3) Depression – Hearing loss and depression go hand-in-hand. It’s a chain, where hearing loss leads to social isolation and this further leads to depression. As per a study by National Institute on Deafness and Other Communication Disorders (NIDCD), more than 11% of people with the hearing loss suffered from depression as compared to only 5% of the general population.
The obvious symptoms of depression like sadness and feeling of hopelessness are caused due to hearing loss. Fatigue, weak concentration, irritability, loss of appetite and interest in hobbies also add up to interfere with daily life.
4) Brain Shrinkage – A number of studies have revealed that older people with hearing loss tend to have a rapid decline in their memory and thinking skills. It has a great impact on the brain activity which ultimately speeds up the shrinkage in older adults. This is logical as if you do not actively use those parts of the brain responsible for speech and sound processing, the brain will begin to shrink faster than usual due to hearing loss.
5) Risk of Falling – A Johns Hopkins study showed that the middle-aged people, i.e. 40 to 69 years with even just mild hearing loss were nearly three times more likely to have a history of falling.
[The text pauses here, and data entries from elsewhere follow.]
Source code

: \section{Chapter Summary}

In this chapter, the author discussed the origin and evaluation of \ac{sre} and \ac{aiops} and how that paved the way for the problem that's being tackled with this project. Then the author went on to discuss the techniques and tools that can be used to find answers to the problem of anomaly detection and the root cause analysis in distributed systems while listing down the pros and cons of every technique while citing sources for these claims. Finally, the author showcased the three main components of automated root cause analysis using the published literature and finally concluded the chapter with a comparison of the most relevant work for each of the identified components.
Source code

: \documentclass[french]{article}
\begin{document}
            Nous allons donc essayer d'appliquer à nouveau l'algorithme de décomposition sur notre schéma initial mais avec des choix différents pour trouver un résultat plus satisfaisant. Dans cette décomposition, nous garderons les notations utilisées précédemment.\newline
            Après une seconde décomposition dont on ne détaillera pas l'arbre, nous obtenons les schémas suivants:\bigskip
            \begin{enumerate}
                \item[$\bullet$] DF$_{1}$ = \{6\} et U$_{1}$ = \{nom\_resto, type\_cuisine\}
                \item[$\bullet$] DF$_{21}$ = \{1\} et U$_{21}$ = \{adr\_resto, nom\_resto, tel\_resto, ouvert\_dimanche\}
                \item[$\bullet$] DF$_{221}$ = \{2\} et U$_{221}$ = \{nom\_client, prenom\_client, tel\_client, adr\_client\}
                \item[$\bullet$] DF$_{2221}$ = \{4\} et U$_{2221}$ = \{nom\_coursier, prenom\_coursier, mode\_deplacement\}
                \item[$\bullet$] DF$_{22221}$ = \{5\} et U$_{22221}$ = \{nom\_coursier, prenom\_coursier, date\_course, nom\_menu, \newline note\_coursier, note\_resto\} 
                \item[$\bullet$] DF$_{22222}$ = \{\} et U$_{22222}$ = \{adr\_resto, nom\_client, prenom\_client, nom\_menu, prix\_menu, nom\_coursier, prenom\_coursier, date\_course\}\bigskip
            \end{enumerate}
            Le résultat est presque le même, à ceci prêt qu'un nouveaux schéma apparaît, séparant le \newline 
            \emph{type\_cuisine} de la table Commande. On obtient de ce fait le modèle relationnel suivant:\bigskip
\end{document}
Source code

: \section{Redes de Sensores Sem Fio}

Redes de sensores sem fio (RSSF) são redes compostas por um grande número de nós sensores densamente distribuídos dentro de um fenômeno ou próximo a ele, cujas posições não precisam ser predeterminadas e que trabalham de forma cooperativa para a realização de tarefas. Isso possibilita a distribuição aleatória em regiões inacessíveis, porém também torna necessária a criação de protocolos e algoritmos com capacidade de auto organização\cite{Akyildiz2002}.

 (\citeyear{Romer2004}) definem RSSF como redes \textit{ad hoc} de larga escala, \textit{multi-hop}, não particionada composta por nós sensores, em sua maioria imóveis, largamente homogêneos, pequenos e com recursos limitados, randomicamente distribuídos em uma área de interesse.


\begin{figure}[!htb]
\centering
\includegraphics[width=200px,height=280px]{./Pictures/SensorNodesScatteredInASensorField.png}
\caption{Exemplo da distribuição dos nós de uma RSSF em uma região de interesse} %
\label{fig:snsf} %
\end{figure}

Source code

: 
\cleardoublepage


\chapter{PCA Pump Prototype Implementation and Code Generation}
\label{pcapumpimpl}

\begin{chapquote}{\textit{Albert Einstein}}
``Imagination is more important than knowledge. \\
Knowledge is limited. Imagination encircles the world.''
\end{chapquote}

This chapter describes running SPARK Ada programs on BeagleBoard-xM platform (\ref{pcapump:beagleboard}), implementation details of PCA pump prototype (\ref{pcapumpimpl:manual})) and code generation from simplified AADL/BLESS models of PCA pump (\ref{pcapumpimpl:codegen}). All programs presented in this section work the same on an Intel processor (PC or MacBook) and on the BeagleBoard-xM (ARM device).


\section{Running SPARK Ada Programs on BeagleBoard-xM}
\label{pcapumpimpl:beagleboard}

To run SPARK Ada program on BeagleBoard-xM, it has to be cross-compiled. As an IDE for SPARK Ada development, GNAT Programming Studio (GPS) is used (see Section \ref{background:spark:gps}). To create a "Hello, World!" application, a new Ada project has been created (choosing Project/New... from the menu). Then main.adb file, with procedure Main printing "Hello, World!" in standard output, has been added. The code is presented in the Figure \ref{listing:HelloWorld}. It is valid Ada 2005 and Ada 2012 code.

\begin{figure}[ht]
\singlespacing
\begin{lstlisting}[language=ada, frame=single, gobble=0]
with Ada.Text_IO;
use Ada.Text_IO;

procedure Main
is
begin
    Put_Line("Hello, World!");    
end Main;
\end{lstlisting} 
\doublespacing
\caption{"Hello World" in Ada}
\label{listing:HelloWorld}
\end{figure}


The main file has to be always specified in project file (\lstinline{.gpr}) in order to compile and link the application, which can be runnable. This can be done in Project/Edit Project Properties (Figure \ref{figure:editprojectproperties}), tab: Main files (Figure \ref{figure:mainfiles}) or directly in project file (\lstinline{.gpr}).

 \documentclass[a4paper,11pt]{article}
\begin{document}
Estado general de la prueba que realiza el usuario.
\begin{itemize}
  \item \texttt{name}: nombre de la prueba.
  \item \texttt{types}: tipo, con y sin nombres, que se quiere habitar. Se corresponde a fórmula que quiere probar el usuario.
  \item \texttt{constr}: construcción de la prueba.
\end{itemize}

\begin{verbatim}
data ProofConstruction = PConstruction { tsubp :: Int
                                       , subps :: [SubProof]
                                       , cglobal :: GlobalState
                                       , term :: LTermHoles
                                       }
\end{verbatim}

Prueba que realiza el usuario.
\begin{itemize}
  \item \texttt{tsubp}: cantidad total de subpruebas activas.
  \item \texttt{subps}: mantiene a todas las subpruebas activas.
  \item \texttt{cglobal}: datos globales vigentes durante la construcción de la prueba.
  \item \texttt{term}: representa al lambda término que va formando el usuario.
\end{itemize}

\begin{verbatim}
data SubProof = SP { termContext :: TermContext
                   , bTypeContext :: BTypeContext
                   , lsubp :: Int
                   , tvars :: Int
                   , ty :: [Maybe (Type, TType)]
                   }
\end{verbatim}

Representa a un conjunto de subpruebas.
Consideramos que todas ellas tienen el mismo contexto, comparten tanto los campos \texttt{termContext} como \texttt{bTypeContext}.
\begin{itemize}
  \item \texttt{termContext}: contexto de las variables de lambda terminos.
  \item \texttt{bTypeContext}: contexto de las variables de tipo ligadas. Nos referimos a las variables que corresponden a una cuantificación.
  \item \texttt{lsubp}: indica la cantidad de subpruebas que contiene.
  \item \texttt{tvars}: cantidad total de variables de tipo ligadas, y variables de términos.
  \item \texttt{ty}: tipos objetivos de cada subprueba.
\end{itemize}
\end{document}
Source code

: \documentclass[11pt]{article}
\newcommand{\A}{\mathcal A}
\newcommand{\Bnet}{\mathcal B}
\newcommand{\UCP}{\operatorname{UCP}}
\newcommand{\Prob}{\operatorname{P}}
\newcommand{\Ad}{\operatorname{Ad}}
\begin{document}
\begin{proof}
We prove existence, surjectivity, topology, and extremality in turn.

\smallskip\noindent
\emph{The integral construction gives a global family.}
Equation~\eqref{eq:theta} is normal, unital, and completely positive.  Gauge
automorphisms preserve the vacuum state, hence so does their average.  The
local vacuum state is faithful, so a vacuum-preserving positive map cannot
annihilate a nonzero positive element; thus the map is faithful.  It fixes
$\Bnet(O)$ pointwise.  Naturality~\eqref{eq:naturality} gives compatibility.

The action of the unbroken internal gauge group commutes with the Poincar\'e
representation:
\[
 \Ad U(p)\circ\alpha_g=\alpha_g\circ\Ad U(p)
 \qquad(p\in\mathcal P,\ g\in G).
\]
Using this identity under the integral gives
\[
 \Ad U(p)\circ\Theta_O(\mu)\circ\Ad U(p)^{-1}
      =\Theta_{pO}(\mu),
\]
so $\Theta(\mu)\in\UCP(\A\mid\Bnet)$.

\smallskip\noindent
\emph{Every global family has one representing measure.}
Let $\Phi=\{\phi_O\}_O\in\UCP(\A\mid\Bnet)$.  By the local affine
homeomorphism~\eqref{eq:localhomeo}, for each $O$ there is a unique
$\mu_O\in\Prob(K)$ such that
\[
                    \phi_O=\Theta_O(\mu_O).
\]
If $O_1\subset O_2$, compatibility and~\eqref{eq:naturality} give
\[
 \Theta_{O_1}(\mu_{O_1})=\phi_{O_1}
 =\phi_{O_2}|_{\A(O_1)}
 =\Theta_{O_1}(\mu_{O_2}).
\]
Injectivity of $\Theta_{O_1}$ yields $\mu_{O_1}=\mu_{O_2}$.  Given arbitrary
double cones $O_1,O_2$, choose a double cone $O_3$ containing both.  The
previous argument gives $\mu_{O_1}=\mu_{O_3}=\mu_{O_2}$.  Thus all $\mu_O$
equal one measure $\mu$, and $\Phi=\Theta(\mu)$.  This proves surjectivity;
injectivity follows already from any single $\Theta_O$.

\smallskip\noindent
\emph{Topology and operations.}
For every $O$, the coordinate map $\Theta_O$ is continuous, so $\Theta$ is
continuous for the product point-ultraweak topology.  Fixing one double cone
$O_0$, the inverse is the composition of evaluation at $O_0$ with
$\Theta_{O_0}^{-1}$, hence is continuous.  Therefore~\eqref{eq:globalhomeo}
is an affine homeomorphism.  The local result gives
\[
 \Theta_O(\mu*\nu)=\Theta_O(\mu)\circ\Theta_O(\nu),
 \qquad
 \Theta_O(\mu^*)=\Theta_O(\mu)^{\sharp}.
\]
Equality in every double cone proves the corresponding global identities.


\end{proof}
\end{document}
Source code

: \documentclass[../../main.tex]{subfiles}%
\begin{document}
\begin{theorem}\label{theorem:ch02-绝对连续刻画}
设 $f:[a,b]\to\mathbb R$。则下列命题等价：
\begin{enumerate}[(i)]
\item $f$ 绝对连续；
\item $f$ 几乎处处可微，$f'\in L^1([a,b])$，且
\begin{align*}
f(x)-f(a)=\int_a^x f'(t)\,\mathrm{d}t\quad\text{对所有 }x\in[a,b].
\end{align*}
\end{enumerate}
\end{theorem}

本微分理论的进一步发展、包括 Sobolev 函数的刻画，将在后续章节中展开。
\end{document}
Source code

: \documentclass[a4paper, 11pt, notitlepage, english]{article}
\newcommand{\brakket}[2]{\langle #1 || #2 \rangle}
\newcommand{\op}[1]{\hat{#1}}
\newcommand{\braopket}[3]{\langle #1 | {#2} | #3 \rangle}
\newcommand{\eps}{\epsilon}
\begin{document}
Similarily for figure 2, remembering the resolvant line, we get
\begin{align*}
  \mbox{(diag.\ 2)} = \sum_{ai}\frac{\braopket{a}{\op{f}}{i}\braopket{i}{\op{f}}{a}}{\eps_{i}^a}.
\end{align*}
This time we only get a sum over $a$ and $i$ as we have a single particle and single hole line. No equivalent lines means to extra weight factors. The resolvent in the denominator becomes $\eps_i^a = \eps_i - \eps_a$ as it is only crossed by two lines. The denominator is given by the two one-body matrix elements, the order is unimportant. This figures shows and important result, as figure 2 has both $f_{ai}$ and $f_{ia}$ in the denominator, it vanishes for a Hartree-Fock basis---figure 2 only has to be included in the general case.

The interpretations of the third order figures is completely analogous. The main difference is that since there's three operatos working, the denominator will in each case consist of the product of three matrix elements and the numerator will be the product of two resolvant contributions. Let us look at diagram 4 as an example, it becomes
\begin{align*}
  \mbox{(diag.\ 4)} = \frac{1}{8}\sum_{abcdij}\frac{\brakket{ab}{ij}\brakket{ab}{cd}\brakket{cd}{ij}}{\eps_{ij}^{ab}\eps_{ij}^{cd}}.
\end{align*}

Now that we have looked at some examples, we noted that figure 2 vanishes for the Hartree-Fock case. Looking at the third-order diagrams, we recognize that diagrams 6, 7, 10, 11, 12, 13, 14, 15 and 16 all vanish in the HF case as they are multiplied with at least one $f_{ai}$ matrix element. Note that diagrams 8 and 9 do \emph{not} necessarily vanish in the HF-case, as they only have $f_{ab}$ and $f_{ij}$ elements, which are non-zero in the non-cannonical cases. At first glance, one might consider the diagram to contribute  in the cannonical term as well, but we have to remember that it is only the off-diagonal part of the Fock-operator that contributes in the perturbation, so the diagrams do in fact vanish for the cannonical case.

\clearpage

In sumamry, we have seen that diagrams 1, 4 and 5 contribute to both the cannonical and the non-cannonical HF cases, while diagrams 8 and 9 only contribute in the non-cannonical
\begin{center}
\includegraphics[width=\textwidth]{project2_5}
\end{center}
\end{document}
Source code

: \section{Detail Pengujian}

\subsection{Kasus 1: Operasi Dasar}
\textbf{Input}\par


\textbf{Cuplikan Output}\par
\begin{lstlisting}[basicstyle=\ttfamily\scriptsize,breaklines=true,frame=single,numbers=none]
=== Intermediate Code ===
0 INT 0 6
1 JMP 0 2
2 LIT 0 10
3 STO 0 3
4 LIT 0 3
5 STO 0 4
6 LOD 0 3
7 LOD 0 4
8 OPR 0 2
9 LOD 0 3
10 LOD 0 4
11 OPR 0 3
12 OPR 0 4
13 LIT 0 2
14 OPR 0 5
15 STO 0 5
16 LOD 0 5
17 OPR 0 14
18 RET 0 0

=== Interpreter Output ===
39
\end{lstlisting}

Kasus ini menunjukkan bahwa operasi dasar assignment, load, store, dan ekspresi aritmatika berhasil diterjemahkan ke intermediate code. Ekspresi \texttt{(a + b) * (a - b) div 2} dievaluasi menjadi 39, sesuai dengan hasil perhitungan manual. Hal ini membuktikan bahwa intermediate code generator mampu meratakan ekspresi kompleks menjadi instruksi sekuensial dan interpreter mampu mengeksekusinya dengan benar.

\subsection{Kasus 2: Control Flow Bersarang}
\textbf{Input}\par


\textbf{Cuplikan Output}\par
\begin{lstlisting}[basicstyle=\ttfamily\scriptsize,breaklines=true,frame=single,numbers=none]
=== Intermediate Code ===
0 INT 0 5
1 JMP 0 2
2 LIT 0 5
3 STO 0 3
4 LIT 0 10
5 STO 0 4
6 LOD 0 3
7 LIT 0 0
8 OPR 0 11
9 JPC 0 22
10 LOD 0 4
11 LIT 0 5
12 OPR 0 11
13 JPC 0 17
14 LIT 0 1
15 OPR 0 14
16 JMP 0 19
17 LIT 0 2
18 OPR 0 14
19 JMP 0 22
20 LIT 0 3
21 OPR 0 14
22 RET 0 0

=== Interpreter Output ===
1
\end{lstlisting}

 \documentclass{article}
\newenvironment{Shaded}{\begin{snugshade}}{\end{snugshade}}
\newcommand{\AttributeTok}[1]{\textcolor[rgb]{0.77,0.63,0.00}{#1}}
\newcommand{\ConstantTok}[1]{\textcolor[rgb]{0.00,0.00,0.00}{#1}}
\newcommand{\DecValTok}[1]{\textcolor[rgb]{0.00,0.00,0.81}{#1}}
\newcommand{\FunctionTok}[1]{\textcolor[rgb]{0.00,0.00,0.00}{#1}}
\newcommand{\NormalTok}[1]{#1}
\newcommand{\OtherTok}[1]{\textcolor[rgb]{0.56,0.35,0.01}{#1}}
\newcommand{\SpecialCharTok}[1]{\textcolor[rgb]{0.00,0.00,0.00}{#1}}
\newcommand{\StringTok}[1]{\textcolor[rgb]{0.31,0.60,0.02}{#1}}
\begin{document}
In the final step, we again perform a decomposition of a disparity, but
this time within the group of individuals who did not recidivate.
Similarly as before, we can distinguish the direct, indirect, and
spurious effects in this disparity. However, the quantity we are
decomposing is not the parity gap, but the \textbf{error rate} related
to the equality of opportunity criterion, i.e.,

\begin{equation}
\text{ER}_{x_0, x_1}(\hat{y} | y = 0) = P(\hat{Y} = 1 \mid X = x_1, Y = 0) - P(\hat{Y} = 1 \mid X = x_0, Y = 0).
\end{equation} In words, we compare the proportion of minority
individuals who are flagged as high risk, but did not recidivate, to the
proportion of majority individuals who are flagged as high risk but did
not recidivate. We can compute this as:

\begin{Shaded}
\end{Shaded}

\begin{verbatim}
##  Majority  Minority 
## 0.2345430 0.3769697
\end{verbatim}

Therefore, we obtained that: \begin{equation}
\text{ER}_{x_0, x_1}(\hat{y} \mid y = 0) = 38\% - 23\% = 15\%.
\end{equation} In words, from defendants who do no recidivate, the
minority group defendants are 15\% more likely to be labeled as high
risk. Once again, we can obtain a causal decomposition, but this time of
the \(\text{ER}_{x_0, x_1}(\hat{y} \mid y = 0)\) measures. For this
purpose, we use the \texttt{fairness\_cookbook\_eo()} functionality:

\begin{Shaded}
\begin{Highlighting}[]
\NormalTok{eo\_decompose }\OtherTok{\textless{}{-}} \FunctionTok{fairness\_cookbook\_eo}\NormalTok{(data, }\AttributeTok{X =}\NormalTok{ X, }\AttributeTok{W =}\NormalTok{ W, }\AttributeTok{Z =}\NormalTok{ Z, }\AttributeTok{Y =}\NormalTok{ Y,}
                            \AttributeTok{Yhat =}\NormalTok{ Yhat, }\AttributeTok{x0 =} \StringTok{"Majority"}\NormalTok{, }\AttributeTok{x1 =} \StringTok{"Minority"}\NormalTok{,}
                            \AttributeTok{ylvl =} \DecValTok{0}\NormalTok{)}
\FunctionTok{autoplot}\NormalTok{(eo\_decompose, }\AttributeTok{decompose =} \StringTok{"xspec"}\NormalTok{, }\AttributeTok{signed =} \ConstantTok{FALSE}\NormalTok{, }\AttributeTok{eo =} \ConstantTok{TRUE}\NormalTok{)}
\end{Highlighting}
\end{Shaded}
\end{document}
Hearing loss decreases the awareness of the surrounding environment and increases the cognitive load. In turn, the risk of falling increases.
6) Mortality – People with the untreated hearing loss remain at the higher risk of cardiovascular disease contributing to the increased mortality rate. On the other hand, the older adults who have a more severe hearing loss and use the hearing aid, have significantly lower mortality risk compared to them.
Addressing Hearing Loss is Important
Health: Hearing loss is a major public health issue that is the third most common physical condition after arthritis and heart disease. The social isolation due to hearing loss and the lack of stimulation delivered through the ears to the brain are the major reasons for this connection. The people with untreated hearing loss are seen less healthy than those seeking the treatment.
Emotions: A comparison of older adults using the hearing aids and the ones who are not, depict a significance difference in the general satisfaction and happiness in life. The people who did not treat their hearing loss issue were more likely to report sadness, depression, anxiety, worry, insecurity, less social activity and emotional turmoil. The major reason behind this is communication. With the hearing loss, people find it difficult to have smooth communication, demanding them to cut off from the rest of the world.
Finances: In order to avoid the cost of hearing aids, a majority of people refuse to undergo hearing loss treatment. But, on the other hand, they end up spending more on serious health disorders resulted from hearing loss. Their inability to engage in everyday communication and low performance can also result in affecting the income!
Finding Help for Hearing Loss
If you sense a hearing loss for yourself or for any of your family member, immediately take action.
Visit an audiologist in Melbourne to simply get a hearing screening done. Professional and trained audiologists can help in all aspects of hearing loss management and communication. Usually, a hearing test is conducted to determine how serious the hearing loss is. Ask the audiologist for the best hearing solution, they will suggest you a solution based on your level of hearing loss, aesthetic preferences, lifestyle needs and budget. Hearing aids are getting extremely popular nowadays and people are opting for them because of easy availability and comfort.
You can consult your audiologist for the types of hearing aids available in Melbourne, such as invisible hearing aids, custom-made to fit in the ear canal aids, behind the ear aids, etc.
Acquired hearing loss can appear at any time in one’s life, due to a disease or even an injury. Don’t ignore the hearing loss as it can result in a major health issue.